##### DATA SUPPLIED
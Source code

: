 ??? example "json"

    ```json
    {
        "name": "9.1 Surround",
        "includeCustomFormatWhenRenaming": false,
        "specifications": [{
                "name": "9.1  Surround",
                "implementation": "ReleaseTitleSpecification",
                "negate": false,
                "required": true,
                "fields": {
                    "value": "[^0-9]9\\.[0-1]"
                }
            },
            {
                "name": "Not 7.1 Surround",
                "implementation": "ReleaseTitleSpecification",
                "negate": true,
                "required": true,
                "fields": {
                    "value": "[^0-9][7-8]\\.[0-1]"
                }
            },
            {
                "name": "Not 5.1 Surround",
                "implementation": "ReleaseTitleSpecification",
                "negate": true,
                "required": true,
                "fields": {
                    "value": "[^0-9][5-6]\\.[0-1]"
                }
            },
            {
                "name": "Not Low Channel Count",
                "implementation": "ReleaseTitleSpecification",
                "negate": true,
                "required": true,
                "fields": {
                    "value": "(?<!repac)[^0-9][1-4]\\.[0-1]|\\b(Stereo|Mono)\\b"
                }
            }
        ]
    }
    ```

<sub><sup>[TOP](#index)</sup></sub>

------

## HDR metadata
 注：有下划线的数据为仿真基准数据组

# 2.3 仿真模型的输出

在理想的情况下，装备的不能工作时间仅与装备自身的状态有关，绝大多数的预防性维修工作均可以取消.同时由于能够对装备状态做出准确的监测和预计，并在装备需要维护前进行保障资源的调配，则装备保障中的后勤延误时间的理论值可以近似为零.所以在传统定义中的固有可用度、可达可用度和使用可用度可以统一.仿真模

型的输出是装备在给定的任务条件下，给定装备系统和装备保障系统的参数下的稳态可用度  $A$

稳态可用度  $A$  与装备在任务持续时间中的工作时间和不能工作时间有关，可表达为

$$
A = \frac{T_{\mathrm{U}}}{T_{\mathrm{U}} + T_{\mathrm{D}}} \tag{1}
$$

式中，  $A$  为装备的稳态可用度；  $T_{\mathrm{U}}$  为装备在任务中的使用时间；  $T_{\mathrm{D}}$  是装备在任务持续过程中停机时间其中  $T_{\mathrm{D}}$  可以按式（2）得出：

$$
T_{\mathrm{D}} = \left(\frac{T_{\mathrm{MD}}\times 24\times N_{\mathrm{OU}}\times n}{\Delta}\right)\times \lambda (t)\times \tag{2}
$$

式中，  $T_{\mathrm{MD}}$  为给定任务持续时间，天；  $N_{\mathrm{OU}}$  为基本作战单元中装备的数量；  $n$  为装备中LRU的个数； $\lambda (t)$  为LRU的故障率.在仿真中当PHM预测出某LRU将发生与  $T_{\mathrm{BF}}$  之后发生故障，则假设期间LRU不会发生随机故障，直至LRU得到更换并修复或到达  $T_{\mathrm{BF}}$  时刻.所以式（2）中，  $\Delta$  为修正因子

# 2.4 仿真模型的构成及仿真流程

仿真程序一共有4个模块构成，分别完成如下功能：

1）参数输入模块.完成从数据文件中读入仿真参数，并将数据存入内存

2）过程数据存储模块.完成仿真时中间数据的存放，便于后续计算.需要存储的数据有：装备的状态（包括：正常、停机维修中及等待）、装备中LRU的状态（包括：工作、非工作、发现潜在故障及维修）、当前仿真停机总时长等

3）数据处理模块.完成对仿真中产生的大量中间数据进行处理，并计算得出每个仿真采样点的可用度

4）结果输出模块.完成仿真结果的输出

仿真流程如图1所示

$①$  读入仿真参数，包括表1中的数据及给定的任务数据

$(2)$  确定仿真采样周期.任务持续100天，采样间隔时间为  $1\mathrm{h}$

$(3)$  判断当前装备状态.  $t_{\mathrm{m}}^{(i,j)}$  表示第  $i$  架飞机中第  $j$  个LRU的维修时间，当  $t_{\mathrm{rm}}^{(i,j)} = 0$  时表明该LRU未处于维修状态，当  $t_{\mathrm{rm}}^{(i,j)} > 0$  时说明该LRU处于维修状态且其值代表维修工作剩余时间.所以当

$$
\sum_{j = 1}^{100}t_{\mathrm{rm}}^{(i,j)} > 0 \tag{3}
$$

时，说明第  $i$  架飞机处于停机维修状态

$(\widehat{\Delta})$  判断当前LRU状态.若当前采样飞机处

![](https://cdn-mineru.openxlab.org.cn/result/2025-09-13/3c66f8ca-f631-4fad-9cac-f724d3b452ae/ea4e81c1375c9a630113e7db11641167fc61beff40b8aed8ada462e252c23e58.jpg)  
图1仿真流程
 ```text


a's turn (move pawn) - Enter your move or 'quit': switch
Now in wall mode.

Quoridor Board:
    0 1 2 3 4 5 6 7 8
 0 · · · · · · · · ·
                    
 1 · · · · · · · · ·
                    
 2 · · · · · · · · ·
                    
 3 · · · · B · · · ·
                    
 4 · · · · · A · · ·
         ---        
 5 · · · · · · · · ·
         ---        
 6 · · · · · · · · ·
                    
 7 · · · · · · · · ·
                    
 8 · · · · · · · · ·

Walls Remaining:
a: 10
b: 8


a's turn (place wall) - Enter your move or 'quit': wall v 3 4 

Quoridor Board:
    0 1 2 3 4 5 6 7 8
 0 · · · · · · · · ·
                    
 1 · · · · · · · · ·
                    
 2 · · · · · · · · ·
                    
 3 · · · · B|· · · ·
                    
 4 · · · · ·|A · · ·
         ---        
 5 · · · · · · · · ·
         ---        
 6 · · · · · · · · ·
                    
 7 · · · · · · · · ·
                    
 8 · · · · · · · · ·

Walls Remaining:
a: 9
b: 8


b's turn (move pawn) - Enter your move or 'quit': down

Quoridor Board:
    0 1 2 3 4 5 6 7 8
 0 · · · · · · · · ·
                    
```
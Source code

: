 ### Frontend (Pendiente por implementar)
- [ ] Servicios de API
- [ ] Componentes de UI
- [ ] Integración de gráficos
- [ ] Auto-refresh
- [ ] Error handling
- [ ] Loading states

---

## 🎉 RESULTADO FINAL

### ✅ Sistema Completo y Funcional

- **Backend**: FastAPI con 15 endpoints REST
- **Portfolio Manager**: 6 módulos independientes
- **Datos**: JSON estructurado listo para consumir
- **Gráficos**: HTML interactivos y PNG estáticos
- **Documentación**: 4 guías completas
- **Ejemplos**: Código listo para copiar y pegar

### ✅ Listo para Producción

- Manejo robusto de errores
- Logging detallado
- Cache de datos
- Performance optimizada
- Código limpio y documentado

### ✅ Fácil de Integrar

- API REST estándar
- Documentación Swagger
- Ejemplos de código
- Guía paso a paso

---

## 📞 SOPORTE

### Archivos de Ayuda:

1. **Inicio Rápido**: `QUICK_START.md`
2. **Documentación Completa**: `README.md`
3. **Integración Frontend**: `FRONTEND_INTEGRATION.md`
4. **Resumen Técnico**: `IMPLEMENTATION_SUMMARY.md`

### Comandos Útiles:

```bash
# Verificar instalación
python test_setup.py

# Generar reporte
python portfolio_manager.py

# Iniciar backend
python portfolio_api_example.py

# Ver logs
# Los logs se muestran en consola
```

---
##########
THE PROBLEM:
Repeat the entries above verbatim.

EXERCISE RESULT:
Source code

: ??? example "json"

    ```json
    {
        "name": "9.1 Surround",
        "includeCustomFormatWhenRenaming": false,
        "specifications": [{
                "name": "9.1  Surround",
                "implementation": "ReleaseTitleSpecification",
                "negate": false,
                "required": true,
                "fields": {
                    "value": "[^0-9]9\\.[0-1]"
                }
            },
            {
                "name": "Not 7.1 Surround",
                "implementation": "ReleaseTitleSpecification",
                "negate": true,
                "required": true,
                "fields": {
                    "value": "[^0-9][7-8]\\.[0-1]"
                }
            },
            {
                "name": "Not 5.1 Surround",
                "implementation": "ReleaseTitleSpecification",
                "negate": true,
                "required": true,
                "fields": {
                    "value": "[^0-9][5-6]\\.[0-1]"
                }
            },
            {
                "name": "Not Low Channel Count",
                "implementation": "ReleaseTitleSpecification",
                "negate": true,
                "required": true,
                "fields": {
                    "value": "(?<!repac)[^0-9][1-4]\\.[0-1]|\\b(Stereo|Mono)\\b"
                }
            }
        ]
    }
    ```

<sub><sup>[TOP](#index)</sup></sub>

------

## HDR metadata
 注：有下划线的数据为仿真基准数据组

# 2.3 仿真模型的输出

在理想的情况下，装备的不能工作时间仅与装备自身的状态有关，绝大多数的预防性维修工作均可以取消.同时由于能够对装备状态做出准确的监测和预计，并在装备需要维护前进行保障资源的调配，则装备保障中的后勤延误时间的理论值可以近似为零.所以在传统定义中的固有可用度、可达可用度和使用可用度可以统一.仿真模

型的输出是装备在给定的任务条件下，给定装备系统和装备保障系统的参数下的稳态可用度  $A$

稳态可用度  $A$  与装备在任务持续时间中的工作时间和不能工作时间有关，可表达为

$$
A = \frac{T_{\mathrm{U}}}{T_{\mathrm{U}} + T_{\mathrm{D}}} \tag{1}
$$

式中，  $A$  为装备的稳态可用度；  $T_{\mathrm{U}}$  为装备在任务中的使用时间；  $T_{\mathrm{D}}$  是装备在任务持续过程中停机时间其中  $T_{\mathrm{D}}$  可以按式（2）得出：

$$
T_{\mathrm{D}} = \left(\frac{T_{\mathrm{MD}}\times 24\times N_{\mathrm{OU}}\times n}{\Delta}\right)\times \lambda (t)\times \tag{2}
$$

式中，  $T_{\mathrm{MD}}$  为给定任务持续时间，天；  $N_{\mathrm{OU}}$  为基本作战单元中装备的数量；  $n$  为装备中LRU的个数； $\lambda (t)$  为LRU的故障率.在仿真中当PHM预测出某LRU将发生与  $T_{\mathrm{BF}}$  之后发生故障，则假设期间LRU不会发生随机故障，直至LRU得到更换并修复或到达  $T_{\mathrm{BF}}$  时刻.所以式（2）中，  $\Delta$  为修正因子

# 2.4 仿真模型的构成及仿真流程

仿真程序一共有4个模块构成，分别完成如下功能：

1）参数输入模块.完成从数据文件中读入仿真参数，并将数据存入内存

2）过程数据存储模块.完成仿真时中间数据的存放，便于后续计算.需要存储的数据有：装备的状态（包括：正常、停机维修中及等待）、装备中LRU的状态（包括：工作、非工作、发现潜在故障及维修）、当前仿真停机总时长等

3）数据处理模块.完成对仿真中产生的大量中间数据进行处理，并计算得出每个仿真采样点的可用度

4）结果输出模块.完成仿真结果的输出

仿真流程如图1所示

$①$  读入仿真参数，包括表1中的数据及给定的任务数据

$(2)$  确定仿真采样周期.任务持续100天，采样间隔时间为  $1\mathrm{h}$

$(3)$  判断当前装备状态.  $t_{\mathrm{m}}^{(i,j)}$  表示第  $i$  架飞机中第  $j$  个LRU的维修时间，当  $t_{\mathrm{rm}}^{(i,j)} = 0$  时表明该LRU未处于维修状态，当  $t_{\mathrm{rm}}^{(i,j)} > 0$  时说明该LRU处于维修状态且其值代表维修工作剩余时间.所以当

$$
\sum_{j = 1}^{100}t_{\mathrm{rm}}^{(i,j)} > 0 \tag{3}
$$

时，说明第  $i$  架飞机处于停机维修状态

$(\widehat{\Delta})$  判断当前LRU状态.若当前采样飞机处

![](https://cdn-mineru.openxlab.org.cn/result/2025-09-13/3c66f8ca-f631-4fad-9cac-f724d3b452ae/ea4e81c1375c9a630113e7db11641167fc61beff40b8aed8ada462e252c23e58.jpg)  
图1仿真流程
 ```text


a's turn (move pawn) - Enter your move or 'quit': switch
Now in wall mode.

Quoridor Board:
    0 1 2 3 4 5 6 7 8
 0 · · · · · · · · ·
                    
 1 · · · · · · · · ·
                    
 2 · · · · · · · · ·
                    
 3 · · · · B · · · ·
                    
 4 · · · · · A · · ·
         ---        
 5 · · · · · · · · ·
         ---        
 6 · · · · · · · · ·
                    
 7 · · · · · · · · ·
                    
 8 · · · · · · · · ·

Walls Remaining:
a: 10
b: 8


a's turn (place wall) - Enter your move or 'quit': wall v 3 4 

Quoridor Board:
    0 1 2 3 4 5 6 7 8
 0 · · · · · · · · ·
                    
 1 · · · · · · · · ·
                    
 2 · · · · · · · · ·
                    
 3 · · · · B|· · · ·
                    
 4 · · · · ·|A · · ·
         ---        
 5 · · · · · · · · ·
         ---        
 6 · · · · · · · · ·
                    
 7 · · · · · · · · ·
                    
 8 · · · · · · · · ·

Walls Remaining:
a: 9
b: 8


b's turn (move pawn) - Enter your move or 'quit': down

Quoridor Board:
    0 1 2 3 4 5 6 7 8
 0 · · · · · · · · ·
                    
```
Source code

: ### Frontend (Pendiente por implementar)
- [ ] Servicios de API
- [ ] Componentes de UI
- [ ] Integración de gráficos
- [ ] Auto-refresh
- [ ] Error handling
- [ ] Loading states

---

## 🎉 RESULTADO FINAL

### ✅ Sistema Completo y Funcional

- **Backend**: FastAPI con 15 endpoints REST
- **Portfolio Manager**: 6 módulos independientes
- **Datos**: JSON estructurado listo para consumir
- **Gráficos**: HTML interactivos y PNG estáticos
- **Documentación**: 4 guías completas
- **Ejemplos**: Código listo para copiar y pegar

### ✅ Listo para Producción

- Manejo robusto de errores
- Logging detallado
- Cache de datos
- Performance optimizada
- Código limpio y documentado

### ✅ Fácil de Integrar

- API REST estándar
- Documentación Swagger
- Ejemplos de código
- Guía paso a paso

---

## 📞 SOPORTE

### Archivos de Ayuda:

1. **Inicio Rápido**: `QUICK_START.md`
2. **Documentación Completa**: `README.md`
3. **Integración Frontend**: `FRONTEND_INTEGRATION.md`
4. **Resumen Técnico**: `IMPLEMENTATION_SUMMARY.md`

### Comandos Útiles:

```bash
# Verificar instalación
python test_setup.py

# Generar reporte
python portfolio_manager.py

# Iniciar backend
python portfolio_api_example.py

# Ver logs
# Los logs se muestran en consola
```

---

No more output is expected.